About this exercise:
Reply with one number, the count of lines below that contain the string "waka".

Extracted information:
"""
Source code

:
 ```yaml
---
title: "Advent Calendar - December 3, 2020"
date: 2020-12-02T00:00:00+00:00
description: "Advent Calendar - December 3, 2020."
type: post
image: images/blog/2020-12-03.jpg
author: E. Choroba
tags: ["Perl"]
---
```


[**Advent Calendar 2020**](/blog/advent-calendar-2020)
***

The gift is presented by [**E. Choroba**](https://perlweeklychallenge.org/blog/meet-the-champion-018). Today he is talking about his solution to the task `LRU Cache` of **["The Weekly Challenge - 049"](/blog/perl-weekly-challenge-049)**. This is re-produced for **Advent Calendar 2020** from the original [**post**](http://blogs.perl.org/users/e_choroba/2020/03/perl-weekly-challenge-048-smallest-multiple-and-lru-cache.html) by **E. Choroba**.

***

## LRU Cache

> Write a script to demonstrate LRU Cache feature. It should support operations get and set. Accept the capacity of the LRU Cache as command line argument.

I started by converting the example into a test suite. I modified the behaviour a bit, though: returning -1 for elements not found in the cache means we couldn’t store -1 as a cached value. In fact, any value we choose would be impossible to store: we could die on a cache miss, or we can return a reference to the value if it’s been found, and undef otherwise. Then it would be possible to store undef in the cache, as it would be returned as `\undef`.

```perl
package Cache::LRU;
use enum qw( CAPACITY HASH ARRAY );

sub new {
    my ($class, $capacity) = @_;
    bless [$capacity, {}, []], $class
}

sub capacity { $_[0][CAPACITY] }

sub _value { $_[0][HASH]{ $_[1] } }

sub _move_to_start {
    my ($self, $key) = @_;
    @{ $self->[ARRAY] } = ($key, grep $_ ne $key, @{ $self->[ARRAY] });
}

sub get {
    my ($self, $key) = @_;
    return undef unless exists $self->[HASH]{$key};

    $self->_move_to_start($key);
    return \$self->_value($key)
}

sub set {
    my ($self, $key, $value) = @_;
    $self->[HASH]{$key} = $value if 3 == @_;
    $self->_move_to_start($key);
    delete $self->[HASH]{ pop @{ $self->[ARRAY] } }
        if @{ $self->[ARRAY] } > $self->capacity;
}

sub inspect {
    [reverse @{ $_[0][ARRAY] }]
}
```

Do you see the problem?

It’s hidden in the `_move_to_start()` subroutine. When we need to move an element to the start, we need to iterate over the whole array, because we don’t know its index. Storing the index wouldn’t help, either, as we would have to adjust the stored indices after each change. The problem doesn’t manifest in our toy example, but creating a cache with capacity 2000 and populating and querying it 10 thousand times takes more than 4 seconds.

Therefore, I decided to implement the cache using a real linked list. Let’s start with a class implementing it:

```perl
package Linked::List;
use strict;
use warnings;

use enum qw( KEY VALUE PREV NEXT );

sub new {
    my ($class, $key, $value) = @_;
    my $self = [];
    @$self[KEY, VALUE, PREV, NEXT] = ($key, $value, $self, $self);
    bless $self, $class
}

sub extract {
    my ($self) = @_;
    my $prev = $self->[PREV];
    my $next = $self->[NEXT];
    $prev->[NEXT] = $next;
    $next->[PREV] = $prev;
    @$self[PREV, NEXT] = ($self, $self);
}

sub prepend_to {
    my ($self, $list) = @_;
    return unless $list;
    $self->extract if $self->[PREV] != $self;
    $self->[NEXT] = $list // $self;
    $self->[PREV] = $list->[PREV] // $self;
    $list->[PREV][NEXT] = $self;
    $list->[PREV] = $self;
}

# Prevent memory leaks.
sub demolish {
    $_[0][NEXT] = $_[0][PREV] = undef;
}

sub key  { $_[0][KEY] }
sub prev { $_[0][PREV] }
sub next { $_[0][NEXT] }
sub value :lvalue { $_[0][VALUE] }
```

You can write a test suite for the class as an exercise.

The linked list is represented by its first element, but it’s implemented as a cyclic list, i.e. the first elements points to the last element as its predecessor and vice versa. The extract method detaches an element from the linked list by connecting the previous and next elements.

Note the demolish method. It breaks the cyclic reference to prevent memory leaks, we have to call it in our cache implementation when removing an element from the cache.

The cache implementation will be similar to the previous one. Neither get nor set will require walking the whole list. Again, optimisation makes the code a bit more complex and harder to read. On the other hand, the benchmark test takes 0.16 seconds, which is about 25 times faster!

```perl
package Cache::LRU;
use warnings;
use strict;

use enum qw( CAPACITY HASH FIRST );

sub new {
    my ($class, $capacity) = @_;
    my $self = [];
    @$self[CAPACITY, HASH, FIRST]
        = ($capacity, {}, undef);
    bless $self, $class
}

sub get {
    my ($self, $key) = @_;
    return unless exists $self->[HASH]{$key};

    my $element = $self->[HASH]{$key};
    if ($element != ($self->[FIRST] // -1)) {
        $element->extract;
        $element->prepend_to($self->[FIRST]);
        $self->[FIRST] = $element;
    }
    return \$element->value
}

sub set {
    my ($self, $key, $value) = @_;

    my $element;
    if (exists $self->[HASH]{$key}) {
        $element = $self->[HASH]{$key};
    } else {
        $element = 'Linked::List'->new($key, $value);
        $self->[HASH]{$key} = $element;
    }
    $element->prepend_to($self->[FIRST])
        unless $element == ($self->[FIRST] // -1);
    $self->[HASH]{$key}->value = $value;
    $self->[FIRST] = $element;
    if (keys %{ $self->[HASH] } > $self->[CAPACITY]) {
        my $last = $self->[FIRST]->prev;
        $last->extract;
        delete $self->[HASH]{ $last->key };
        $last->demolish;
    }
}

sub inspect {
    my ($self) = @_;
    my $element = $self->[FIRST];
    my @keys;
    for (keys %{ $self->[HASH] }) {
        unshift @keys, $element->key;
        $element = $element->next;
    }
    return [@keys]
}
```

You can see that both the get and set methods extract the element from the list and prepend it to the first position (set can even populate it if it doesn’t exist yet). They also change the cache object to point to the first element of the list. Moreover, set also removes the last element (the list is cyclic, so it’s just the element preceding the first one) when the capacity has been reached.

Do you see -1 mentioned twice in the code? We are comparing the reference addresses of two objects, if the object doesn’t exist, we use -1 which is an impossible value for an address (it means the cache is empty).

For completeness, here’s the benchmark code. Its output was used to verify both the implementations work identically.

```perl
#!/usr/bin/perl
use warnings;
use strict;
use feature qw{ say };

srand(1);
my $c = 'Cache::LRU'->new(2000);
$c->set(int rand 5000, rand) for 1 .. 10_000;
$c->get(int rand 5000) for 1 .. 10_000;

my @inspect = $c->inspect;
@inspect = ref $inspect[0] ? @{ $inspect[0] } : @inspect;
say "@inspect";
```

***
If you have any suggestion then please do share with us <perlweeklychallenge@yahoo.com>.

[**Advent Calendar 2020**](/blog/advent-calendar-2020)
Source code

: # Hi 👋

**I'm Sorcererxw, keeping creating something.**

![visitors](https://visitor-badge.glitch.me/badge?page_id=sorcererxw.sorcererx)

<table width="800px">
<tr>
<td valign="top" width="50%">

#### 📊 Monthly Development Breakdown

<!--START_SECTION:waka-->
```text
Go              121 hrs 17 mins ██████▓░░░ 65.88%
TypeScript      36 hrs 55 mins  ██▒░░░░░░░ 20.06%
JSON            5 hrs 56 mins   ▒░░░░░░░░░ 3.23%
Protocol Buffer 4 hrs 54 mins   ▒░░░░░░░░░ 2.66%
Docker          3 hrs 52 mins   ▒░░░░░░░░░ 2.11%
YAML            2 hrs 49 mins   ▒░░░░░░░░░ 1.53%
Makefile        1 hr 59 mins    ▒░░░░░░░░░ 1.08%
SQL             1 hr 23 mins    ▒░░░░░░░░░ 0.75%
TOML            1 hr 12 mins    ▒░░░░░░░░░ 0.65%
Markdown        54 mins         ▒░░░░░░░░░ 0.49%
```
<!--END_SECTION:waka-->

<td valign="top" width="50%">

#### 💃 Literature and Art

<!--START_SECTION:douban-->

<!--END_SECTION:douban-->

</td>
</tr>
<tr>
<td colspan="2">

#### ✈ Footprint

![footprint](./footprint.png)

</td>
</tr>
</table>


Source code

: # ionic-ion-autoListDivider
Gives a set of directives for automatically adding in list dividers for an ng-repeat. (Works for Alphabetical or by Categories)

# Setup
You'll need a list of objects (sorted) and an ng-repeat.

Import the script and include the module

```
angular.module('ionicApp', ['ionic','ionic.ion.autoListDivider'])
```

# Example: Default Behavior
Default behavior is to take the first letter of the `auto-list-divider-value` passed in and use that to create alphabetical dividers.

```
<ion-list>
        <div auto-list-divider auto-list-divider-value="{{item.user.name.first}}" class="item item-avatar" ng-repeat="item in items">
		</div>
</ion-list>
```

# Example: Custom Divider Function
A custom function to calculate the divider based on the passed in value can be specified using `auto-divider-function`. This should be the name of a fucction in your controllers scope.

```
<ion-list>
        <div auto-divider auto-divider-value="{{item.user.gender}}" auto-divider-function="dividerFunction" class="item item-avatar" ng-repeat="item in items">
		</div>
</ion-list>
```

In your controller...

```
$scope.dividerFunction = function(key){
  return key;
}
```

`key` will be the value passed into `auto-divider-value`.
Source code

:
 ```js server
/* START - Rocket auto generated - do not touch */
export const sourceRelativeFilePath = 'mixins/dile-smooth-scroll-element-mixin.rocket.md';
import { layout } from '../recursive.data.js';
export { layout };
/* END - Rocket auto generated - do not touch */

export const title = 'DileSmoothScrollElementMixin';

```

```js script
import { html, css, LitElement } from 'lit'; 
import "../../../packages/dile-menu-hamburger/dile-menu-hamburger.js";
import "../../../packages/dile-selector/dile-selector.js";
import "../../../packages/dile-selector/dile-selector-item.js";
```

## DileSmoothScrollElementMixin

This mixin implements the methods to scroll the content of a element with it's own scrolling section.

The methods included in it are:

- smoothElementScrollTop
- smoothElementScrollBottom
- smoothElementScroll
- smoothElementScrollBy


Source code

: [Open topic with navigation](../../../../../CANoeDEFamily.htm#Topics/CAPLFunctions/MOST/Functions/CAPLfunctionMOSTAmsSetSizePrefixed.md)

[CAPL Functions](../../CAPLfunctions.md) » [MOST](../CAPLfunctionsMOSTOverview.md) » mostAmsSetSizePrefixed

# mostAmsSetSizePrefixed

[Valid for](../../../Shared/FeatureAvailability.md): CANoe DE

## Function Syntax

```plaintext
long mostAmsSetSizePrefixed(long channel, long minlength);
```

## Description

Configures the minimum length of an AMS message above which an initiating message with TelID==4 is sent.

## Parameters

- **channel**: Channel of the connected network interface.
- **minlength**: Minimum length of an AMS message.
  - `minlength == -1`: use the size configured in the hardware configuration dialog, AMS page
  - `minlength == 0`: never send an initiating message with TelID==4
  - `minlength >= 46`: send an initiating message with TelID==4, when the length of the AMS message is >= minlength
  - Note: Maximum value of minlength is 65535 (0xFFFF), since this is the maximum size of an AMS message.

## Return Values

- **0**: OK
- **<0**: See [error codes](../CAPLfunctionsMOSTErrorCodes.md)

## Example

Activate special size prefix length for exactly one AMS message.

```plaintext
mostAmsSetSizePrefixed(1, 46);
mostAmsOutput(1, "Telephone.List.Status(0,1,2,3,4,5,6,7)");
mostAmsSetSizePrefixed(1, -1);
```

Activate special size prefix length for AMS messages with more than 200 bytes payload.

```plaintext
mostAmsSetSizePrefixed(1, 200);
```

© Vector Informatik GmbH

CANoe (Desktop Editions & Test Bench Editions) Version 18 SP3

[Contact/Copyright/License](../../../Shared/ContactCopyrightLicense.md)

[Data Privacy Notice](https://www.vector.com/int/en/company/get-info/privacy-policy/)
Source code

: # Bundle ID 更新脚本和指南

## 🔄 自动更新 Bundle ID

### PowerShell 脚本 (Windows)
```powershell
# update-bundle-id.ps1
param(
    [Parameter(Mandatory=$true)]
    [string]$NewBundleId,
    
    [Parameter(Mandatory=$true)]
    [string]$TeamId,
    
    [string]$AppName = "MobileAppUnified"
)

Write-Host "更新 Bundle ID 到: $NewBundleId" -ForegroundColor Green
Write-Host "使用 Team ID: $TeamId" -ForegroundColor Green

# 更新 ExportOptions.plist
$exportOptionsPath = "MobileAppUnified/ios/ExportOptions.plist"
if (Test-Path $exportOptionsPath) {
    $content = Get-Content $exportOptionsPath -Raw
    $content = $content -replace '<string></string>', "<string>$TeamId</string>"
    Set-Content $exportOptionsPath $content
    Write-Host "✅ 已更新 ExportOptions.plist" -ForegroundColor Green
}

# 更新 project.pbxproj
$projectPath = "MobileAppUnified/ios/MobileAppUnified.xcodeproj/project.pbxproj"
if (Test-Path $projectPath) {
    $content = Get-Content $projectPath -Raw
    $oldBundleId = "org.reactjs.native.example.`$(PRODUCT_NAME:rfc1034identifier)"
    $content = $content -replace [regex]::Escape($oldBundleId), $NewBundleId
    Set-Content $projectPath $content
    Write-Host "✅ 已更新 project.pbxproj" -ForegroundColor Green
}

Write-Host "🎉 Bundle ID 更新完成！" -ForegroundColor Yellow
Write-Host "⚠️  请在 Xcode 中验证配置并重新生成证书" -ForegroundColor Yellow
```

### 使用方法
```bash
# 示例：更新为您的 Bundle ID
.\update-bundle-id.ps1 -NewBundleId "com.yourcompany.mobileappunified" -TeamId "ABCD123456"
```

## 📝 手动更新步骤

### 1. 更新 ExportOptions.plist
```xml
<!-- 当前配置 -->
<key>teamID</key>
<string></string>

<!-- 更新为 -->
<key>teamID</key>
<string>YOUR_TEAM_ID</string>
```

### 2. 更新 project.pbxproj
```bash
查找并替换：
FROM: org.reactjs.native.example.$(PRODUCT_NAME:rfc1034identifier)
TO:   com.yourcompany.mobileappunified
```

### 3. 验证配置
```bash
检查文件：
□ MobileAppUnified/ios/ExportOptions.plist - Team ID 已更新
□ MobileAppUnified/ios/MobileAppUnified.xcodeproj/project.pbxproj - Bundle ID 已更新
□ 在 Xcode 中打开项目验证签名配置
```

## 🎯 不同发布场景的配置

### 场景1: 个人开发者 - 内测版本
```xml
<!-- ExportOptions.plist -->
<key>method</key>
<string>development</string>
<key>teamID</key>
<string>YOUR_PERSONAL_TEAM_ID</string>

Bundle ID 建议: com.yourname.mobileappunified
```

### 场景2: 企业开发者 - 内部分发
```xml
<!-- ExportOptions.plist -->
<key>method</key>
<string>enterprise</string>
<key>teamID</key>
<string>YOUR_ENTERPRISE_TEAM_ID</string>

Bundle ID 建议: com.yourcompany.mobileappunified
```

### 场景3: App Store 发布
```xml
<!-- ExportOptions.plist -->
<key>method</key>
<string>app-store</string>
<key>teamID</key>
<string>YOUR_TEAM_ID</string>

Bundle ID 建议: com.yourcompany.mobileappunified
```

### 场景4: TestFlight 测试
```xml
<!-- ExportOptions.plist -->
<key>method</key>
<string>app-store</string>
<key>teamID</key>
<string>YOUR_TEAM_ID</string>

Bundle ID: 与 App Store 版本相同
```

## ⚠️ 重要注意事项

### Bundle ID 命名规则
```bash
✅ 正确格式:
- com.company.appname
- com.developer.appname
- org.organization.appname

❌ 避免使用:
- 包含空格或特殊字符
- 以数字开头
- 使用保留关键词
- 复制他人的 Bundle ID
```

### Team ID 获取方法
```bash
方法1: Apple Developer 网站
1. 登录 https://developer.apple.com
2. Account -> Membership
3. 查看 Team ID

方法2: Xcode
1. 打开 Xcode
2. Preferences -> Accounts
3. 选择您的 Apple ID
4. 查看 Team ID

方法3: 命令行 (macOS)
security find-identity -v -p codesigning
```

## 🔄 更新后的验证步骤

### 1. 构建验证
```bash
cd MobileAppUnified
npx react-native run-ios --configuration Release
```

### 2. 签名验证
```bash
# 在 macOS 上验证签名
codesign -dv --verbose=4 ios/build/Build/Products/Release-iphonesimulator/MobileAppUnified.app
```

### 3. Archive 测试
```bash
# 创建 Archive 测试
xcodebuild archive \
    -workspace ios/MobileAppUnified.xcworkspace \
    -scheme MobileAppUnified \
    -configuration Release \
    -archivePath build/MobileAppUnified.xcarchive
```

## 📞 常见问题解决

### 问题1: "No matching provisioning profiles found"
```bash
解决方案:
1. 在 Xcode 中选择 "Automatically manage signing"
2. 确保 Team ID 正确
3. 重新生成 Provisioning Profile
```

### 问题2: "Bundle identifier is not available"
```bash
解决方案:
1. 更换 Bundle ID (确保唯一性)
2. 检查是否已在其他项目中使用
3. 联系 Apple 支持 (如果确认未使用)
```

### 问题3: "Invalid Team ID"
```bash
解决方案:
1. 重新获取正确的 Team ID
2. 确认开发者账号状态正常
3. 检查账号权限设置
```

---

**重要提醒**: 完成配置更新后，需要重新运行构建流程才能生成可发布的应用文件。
"""
Problem solution:
2